BRIEF
Copy every line of the records below that holds the word "email".

[Saved entries]
*****

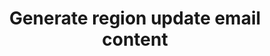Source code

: ---
layout: tools/new-notify--regions
title: "Generate region update email content"
excerpt: "Select posts and events to populate a GOV.UK Notify template."
tool-type: email-alert
permalink: /tools/new/notify/regions
redirect_from:
- /new-notify-region
---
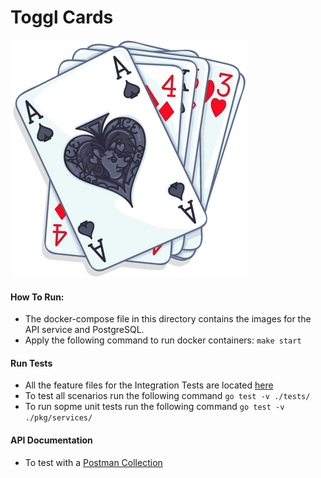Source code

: # Toggl Cards

![alt text](Cards.png)

#### How To Run:
- The docker-compose file in this directory contains the images for the API service and PostgreSQL.
- Apply the following command to run docker containers: `make start`

#### Run Tests
- All the feature files for the Integration Tests are located [here](tests/features)
- To test all scenarios run the following command `go test -v ./tests/`
- To run sopme unit tests run the following command `go test -v ./pkg/services/`

#### API Documentation
- To test with a [Postman Collection](Toggl.postman_collection.json)
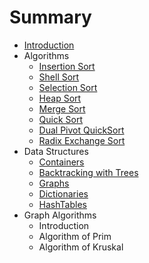 # Summary

* [Introduction](README.md)
* Algorithms
   * [Insertion Sort](11_insertion_sort.md)
   * [Shell Sort](12_shell_sort.md)
   * [Selection Sort](13_selection_sort.md)
   * [Heap Sort](14_heap_sort.md)
   * [Merge Sort](15_merge_sort.md)
   * [Quick Sort](16_quick_sort.md)
   * [Dual Pivot QuickSort](17_dual_pivot_quicksort.md)
   * [Radix Exchange Sort](18_radix_exchange_sort.md)
* Data Structures
   * [Containers](21_containers.md)
   * [Backtracking with Trees](22_backtracking_with_trees.md)
   * [Graphs](graphs.md)
   * [Dictionaries](24_dictionaries.md)
   * [HashTables](25_hashtables.md)
* Graph Algorithms
   * Introduction
   * Algorithm of Prim
   * Algorithm of Kruskal

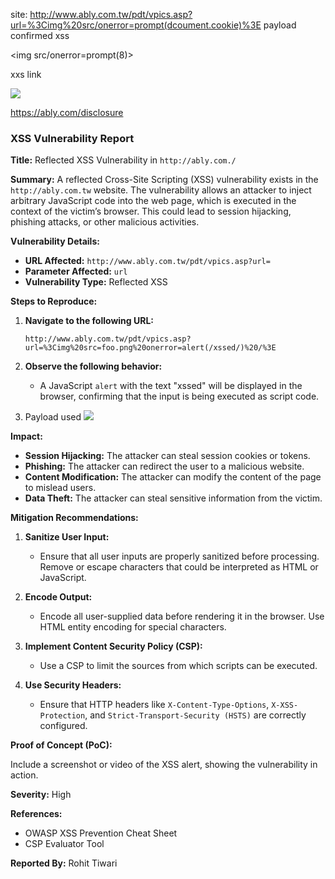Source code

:site: http://www.ably.com.tw/pdt/vpics.asp?url=%3Cimg%20src/onerror=prompt(dcoument.cookie)%3E
payload confirmed xss

<img src/onerror=prompt(8)>


>
<a onmouseover="alert(document.cookie)">xxs link</a>

<img src=foo.png onerror=alert(/xssed/) />




https://ably.com/disclosure



### XSS Vulnerability Report

**Title:** Reflected XSS Vulnerability in `http://ably.com./`

**Summary:** A reflected Cross-Site Scripting (XSS) vulnerability exists in the `http://ably.com.tw` website. The vulnerability allows an attacker to inject arbitrary JavaScript code into the web page, which is executed in the context of the victim’s browser. This could lead to session hijacking, phishing attacks, or other malicious activities.

**Vulnerability Details:**

- **URL Affected:** `http://www.ably.com.tw/pdt/vpics.asp?url=`
- **Parameter Affected:** `url`
- **Vulnerability Type:** Reflected XSS

**Steps to Reproduce:**

1. **Navigate to the following URL:**
    
    
    `http://www.ably.com.tw/pdt/vpics.asp?url=%3Cimg%20src=foo.png%20onerror=alert(/xssed/)%20/%3E`
    
2. **Observe the following behavior:**
    
    - A JavaScript `alert` with the text "xssed" will be displayed in the browser, confirming that the input is being executed as script code.
  3. Payload used
      <img src=foo.png onerror=alert(/xssed/) />


**Impact:**

- **Session Hijacking:** The attacker can steal session cookies or tokens.
- **Phishing:** The attacker can redirect the user to a malicious website.
- **Content Modification:** The attacker can modify the content of the page to mislead users.
- **Data Theft:** The attacker can steal sensitive information from the victim.

**Mitigation Recommendations:**

1. **Sanitize User Input:**
    
    - Ensure that all user inputs are properly sanitized before processing. Remove or escape characters that could be interpreted as HTML or JavaScript.
2. **Encode Output:**
    
    - Encode all user-supplied data before rendering it in the browser. Use HTML entity encoding for special characters.
3. **Implement Content Security Policy (CSP):**
    
    - Use a CSP to limit the sources from which scripts can be executed.
4. **Use Security Headers:**
    
    - Ensure that HTTP headers like `X-Content-Type-Options`, `X-XSS-Protection`, and `Strict-Transport-Security (HSTS)` are correctly configured.

**Proof of Concept (PoC):**

Include a screenshot or video of the XSS alert, showing the vulnerability in action.

**Severity:**  High  

**References:**

- OWASP XSS Prevention Cheat Sheet
- CSP Evaluator Tool

**Reported By:** Rohit Tiwari

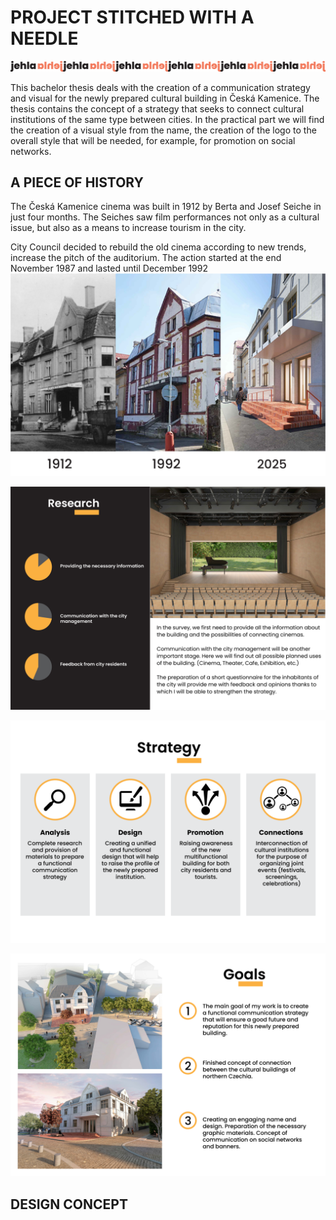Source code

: # PROJECT STITCHED WITH A NEEDLE
![Header design](img/DD.png)

This bachelor thesis deals with the creation of a communication strategy and visual for the newly prepared cultural building in Česká Kamenice. The thesis contains the concept of a strategy that seeks to connect cultural institutions of the same type between cities. In the practical part we will find the creation of a visual style from the name, the creation of the logo to the overall style that will be needed, for example, for promotion on social networks.

## A PIECE OF HISTORY

The Česká Kamenice cinema was built in 1912 by Berta and Josef Seiche in just four months.
The Seiches saw film performances not only as a cultural issue, but also as a means to increase
tourism in the city.

City Council
decided to rebuild the old cinema according to new trends, increase the pitch of the auditorium. The action started at the end
November 1987 and lasted until December 1992
![History of building](img/H1.png)

![Research](img/T3.png)

![Strategy](img/T2.png)

![Goals](img/T1.png)

## DESIGN CONCEPT
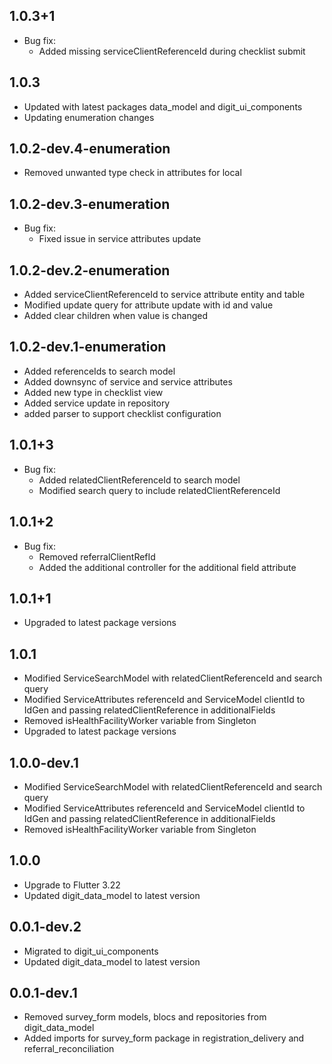 ## 1.0.3+1

* Bug fix:
    * Added missing serviceClientReferenceId during checklist submit

## 1.0.3

* Updated with latest packages data_model and digit_ui_components
* Updating enumeration changes

## 1.0.2-dev.4-enumeration

* Removed unwanted type check in attributes for local

## 1.0.2-dev.3-enumeration

* Bug fix:
    * Fixed issue in service attributes update

## 1.0.2-dev.2-enumeration

* Added serviceClientReferenceId to service attribute entity and table
* Modified update query for attribute update with id and value
* Added clear children when value is changed

## 1.0.2-dev.1-enumeration

* Added referenceIds to search model
* Added downsync of service and service attributes
* Added new type in checklist view
* Added service update in repository
* added parser to support checklist configuration

## 1.0.1+3

* Bug fix:
    * Added relatedClientReferenceId to search model
    * Modified search query to include relatedClientReferenceId

## 1.0.1+2

* Bug fix:
    * Removed referralClientRefId
    * Added the additional controller for the additional field attribute

## 1.0.1+1

* Upgraded to latest package versions

## 1.0.1

* Modified ServiceSearchModel with relatedClientReferenceId and search query
* Modified ServiceAttributes referenceId and ServiceModel clientId to IdGen and passing
  relatedClientReference in additionalFields
* Removed isHealthFacilityWorker variable from Singleton
* Upgraded to latest package versions

## 1.0.0-dev.1

* Modified ServiceSearchModel with relatedClientReferenceId and search query
* Modified ServiceAttributes referenceId and ServiceModel clientId to IdGen and passing
  relatedClientReference in additionalFields
* Removed isHealthFacilityWorker variable from Singleton

## 1.0.0

* Upgrade to Flutter 3.22
* Updated digit_data_model to latest version

## 0.0.1-dev.2

* Migrated to digit_ui_components
* Updated digit_data_model to latest version

## 0.0.1-dev.1

* Removed survey_form models, blocs and repositories from digit_data_model
* Added imports for survey_form package in registration_delivery and referral_reconciliation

*****

WRITTEN ANSWER
title: "Generate region update email content"
tool-type: email-alert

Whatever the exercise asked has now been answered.